Work task →
For the string "confirmation", state how many lines of the data hold it. Give nothing besides the number.

Supplied material →
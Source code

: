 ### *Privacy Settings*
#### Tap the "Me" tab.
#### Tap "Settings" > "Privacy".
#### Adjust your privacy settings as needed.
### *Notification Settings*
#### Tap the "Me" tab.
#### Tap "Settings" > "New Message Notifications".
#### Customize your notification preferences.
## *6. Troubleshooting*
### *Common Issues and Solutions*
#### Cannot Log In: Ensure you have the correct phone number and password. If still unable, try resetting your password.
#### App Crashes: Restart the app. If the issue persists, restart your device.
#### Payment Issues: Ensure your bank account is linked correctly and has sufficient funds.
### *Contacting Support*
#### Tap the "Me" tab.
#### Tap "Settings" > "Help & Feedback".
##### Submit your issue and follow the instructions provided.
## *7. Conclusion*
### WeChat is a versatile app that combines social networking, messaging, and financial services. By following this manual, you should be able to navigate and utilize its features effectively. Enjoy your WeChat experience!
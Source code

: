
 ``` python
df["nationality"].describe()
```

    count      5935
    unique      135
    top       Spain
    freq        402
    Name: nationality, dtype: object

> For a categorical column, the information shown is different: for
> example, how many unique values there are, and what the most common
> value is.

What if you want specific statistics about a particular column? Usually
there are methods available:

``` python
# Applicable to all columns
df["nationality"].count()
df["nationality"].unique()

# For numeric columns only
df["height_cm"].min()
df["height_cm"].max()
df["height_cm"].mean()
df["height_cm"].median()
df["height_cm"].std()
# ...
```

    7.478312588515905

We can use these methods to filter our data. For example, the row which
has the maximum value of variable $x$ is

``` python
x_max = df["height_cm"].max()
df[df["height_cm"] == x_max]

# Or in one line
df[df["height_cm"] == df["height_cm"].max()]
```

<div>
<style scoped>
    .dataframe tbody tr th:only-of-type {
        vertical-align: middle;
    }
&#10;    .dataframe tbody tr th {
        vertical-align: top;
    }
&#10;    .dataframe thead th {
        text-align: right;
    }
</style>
* * *
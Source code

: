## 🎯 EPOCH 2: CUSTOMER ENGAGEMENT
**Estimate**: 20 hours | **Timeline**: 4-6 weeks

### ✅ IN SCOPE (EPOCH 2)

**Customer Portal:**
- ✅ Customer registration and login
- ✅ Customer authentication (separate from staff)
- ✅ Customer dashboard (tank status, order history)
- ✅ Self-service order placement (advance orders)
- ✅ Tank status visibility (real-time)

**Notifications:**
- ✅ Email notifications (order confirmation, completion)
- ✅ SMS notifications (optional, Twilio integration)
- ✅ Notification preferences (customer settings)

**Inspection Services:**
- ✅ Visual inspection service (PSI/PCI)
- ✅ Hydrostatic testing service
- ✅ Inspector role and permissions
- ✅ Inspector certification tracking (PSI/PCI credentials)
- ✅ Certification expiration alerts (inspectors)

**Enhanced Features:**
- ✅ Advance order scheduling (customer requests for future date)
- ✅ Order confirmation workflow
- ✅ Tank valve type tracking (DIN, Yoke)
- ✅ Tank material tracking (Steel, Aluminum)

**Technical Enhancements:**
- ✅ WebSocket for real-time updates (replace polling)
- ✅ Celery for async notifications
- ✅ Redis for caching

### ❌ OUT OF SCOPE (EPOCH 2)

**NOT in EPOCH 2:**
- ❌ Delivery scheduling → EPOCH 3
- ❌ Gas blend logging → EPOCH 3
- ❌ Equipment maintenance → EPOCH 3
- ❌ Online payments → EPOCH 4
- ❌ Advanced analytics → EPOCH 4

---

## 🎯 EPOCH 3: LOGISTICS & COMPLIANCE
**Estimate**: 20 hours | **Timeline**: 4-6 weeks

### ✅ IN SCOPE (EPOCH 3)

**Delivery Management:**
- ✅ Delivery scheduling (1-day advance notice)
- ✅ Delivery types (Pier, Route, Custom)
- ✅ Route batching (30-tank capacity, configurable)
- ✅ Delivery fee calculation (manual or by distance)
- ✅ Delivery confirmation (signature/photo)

Output below →
3